Is $K[X]/(f)$ an algebraic extension?

Question

If $K$ a field and $f\in K[X]$ is irreducible, is $K[X]/(f)$ always algebraic? Those fields look strange to me. Indeed, for example, $\mathbb C=\mathbb R[X]/(X^2+1)$, but $\mathbb C$ are number whereas element of $\mathbb R[X]/(X^2+1)$ seem to be polynomials. So I'm a little bit perturbed.

So for my exercise, I have to show that if $x\in K[X]/(f)$ then there is a polynomial $g(T)\in K[X]/(f)[T]$ s.t. $g(x)=0$ right? How?

Answer 1

Yes, for $K$ a field and $f\in K[X]$ for irreducible then $K[X]/(f)$ is a field and this field is an algebraic extension of $K$.

For $\mathbb R[X]/(X^2+1)$ the elements are in fact equivalence classes (so sets) of polynomials. (Recall congruence modulo $n$, for a similar situation.) However, from each class/element you can chose one representative which has degree at most $1$ (for any polynomial consider the remainder on polynomial division by $X^2 + 1$), so the elements of this field are the classes of $a + bX$ with $a,b \in \mathbb{R}$, thus they are parametrized by pairs of real numbers. The correspondence to $\mathbb{C}$ is given by $a+ b X \mapsto a+bi$. It still needs to be shown that this is well-defined and compatible with the operations. To appreciate this informally note that $X^2$ divided by $X^2 +1$ leaves rest $-1$ so $X^2$ is (in the same class as ) $-1$.

More generally, the elements of $K[X]/(f)$ can be thought of polynomial expressions of degree at most $\deg (f) -1$. The "variable" in these polynomial expression is precisely a root of $f$.

Yes, to show that the extension field $K[X]/(f)$ is algebraic over $K$ what you have to do would be to show that for each element $A \in K[X]/(f)$ there is a polynomial $f \in K [T]$ such that $f(A)$.

To do this effectively you can note that that the class of $X$ is a root of $f$, essentially by definition. Then, note that the sum and product of algebraic numbers is algebraic and everything can be written via sums and products of the class of $X$ and elements of $K$.
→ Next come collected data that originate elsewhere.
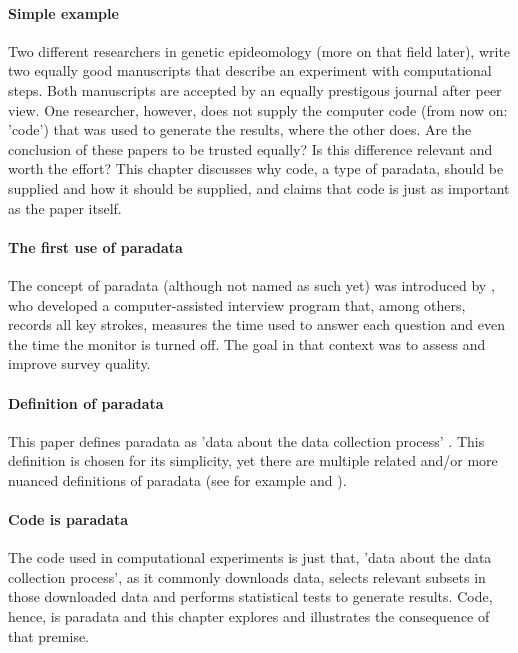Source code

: \paragraph{Simple example}

Two different researchers in genetic epideomology (more on that field later), 
write two equally good manuscripts
that describe an experiment with computational steps.
Both manuscripts are accepted by an equally prestigous journal after peer view. 
One researcher, however, does not supply the
computer code (from now on: 'code') that was used to generate the results,
where the other does.
Are the conclusion of these papers to be trusted equally?
Is this difference relevant and worth the effort?
This chapter discusses why code, a type of paradata, 
should be supplied
and how it should be supplied,
and claims that code is just as important as the paper itself.

\paragraph{The first use of paradata}

The concept of paradata (although not named as such yet) 
was introduced by \cite{couper1998measuring},
who developed a computer-assisted interview program
that, among others, records all key strokes,
measures the time used to answer each question 
and even the time the monitor is turned off.
The goal in that context was to assess and improve survey quality.

\paragraph{Definition of paradata}

This paper defines paradata as 'data about the data collection 
process' \cite{choumert2019using}.
This definition is chosen for its simplicity, 
yet there are multiple related and/or more nuanced 
definitions of paradata (see for example \cite{huvila2022improving} 
and \cite{skold2022interrogating}).

\paragraph{Code is paradata}

The code used in computational experiments is just that, 
'data about the data collection 
process', as it commonly downloads data, selects relevant subsets in those
downloaded data and performs statistical tests to generate results.
Code, hence, is paradata and this chapter explores and illustrates the
consequence of that premise.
Finally, you can really think of $K[X]/(f)$ as $K[\alpha]$ where $\alpha$ is some root of $f$. The point of considering $K[X]/(f)$ is that in abstract it is not at all clear if there is a root of $f$ or from which other field it should be taken. Indeed, the construction $K[X]/(f)$ can be used to show that every polynomial over a field $K$ has a root in some extension field of $K$.

Answer 2

A very direct way to see that $K[X]/(f)$ is an algebraic extension of $K$ is as follows:

• First of all $K[X]/(f)$ is a field. Indeed, $K[X]$ is a ring and $(f)$ is a maximal ideal in it (because $f$ is irreducible), hence the quotient is a field
• $K[X]/(f)$ is an extension of $K$. Indeed, the canonical map $K\to K[X]/(f)$, $a\mapsto a+(f)$ is a ring homomorphism and as $K$ is a fiueld it can only have two possible kernels: $\{0\}$ or $K$. The latter case does not occur because certainly $f\nmid 1$
• The extension is algebraic. Indeed, field extensions are also vector spaces over the smaller field. Here, $K[X]/(f)$ is clearly spanned by $1+(f),X+(f),X^2+(f),\ldots,X^{\deg f-1}+(f)$, hence finite dimensional. Thus for any $\alpha\in K[X]/(f)$, the (infinitely many) powers of $\alpha$ are $K$-linearly dependent, and any such linear dependence relation shows that $\alpha$ is the root of a polynomial in $K[X]$.